-- TASK STATEMENT --
The records follow. Filter them to the lines that hold "running".

[Plain-text document sources]
• • • • • • •

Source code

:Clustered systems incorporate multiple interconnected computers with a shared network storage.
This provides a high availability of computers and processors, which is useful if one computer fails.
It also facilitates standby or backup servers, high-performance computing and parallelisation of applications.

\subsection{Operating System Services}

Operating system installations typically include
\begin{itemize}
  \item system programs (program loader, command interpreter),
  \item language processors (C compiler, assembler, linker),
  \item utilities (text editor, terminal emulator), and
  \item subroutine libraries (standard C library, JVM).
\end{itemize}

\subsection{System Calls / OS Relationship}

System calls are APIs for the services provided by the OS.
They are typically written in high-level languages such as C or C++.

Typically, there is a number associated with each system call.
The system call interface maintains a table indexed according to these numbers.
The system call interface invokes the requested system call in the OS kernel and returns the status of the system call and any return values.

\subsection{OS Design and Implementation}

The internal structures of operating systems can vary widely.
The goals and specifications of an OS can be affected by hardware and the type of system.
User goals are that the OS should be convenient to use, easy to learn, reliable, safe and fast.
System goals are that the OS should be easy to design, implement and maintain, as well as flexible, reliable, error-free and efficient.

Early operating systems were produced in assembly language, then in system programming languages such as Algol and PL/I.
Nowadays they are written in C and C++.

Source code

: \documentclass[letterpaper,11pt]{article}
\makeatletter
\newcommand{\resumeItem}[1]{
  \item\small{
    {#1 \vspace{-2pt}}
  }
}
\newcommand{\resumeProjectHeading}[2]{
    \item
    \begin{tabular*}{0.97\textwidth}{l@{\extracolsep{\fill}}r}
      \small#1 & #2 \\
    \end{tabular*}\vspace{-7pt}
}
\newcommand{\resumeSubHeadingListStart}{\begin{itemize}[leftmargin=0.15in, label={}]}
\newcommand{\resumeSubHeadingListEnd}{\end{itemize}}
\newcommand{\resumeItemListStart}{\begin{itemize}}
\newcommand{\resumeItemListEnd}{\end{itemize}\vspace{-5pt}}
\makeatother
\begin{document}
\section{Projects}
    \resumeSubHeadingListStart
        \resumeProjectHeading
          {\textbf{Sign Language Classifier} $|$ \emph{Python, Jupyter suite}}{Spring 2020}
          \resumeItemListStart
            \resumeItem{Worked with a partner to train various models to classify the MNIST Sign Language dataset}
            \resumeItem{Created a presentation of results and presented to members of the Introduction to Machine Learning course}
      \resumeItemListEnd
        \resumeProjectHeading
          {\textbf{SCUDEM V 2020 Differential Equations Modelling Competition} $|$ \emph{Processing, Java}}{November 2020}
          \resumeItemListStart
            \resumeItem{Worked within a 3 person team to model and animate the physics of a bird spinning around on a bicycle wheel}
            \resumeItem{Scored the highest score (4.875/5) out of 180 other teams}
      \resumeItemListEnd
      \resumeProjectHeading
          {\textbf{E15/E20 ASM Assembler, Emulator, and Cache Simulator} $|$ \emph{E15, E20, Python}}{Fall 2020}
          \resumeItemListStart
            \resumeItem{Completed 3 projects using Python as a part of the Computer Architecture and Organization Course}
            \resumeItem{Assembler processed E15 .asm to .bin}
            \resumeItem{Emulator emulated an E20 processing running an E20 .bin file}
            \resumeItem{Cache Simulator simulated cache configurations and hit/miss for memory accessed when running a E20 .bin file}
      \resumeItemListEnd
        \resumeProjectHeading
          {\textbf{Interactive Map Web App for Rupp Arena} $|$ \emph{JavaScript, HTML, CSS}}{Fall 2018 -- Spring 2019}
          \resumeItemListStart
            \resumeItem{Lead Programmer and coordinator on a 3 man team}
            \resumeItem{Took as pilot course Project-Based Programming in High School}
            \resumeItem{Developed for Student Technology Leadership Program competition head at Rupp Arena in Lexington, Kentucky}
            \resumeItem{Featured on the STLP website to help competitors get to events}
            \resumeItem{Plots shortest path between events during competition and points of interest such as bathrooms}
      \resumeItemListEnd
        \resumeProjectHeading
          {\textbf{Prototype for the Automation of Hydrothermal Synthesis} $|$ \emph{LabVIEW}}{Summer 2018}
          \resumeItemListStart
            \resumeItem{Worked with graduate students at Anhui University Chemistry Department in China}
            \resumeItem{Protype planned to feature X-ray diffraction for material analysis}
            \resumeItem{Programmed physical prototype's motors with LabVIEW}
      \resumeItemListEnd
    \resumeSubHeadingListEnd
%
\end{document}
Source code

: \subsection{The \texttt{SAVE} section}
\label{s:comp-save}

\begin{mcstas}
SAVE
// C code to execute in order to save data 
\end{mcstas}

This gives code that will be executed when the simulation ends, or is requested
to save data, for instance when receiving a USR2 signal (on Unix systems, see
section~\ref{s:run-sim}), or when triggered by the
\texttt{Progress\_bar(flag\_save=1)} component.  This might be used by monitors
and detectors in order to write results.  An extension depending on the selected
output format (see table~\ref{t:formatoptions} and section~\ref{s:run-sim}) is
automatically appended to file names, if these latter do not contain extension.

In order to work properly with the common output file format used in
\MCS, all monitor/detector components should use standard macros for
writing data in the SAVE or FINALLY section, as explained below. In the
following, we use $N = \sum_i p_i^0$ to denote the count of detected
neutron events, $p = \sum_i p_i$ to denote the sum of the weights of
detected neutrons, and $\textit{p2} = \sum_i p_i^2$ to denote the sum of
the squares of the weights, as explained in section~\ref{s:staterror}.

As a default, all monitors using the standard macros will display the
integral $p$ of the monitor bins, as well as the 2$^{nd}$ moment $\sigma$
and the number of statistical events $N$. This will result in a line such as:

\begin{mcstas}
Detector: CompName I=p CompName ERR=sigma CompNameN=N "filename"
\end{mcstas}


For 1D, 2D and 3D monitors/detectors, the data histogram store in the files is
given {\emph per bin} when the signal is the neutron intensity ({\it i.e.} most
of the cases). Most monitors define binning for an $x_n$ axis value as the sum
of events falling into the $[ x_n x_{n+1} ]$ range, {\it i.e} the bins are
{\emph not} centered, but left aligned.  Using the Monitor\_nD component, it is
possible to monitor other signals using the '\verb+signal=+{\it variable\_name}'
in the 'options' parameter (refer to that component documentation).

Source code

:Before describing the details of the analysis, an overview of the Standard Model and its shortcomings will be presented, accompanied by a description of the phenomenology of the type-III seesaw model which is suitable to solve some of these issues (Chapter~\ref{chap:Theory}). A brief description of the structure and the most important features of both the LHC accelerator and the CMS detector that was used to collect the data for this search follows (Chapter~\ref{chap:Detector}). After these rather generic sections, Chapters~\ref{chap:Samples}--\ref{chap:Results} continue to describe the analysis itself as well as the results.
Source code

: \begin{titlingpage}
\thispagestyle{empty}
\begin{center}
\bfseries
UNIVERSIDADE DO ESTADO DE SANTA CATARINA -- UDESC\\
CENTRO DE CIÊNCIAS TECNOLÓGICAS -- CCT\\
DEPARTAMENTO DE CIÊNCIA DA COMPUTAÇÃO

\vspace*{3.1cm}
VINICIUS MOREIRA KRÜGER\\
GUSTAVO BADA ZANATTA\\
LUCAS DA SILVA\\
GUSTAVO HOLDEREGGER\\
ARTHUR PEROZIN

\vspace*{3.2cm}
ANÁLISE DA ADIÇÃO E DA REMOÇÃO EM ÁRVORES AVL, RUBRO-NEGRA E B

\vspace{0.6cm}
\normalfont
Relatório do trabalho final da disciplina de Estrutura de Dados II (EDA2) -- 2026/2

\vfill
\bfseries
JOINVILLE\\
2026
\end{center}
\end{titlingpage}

• • • • • • •

-- SOLUTION FOR THIS TASK --
            \resumeItem{Emulator emulated an E20 processing running an E20 .bin file}
            \resumeItem{Cache Simulator simulated cache configurations and hit/miss for memory accessed when running a E20 .bin file}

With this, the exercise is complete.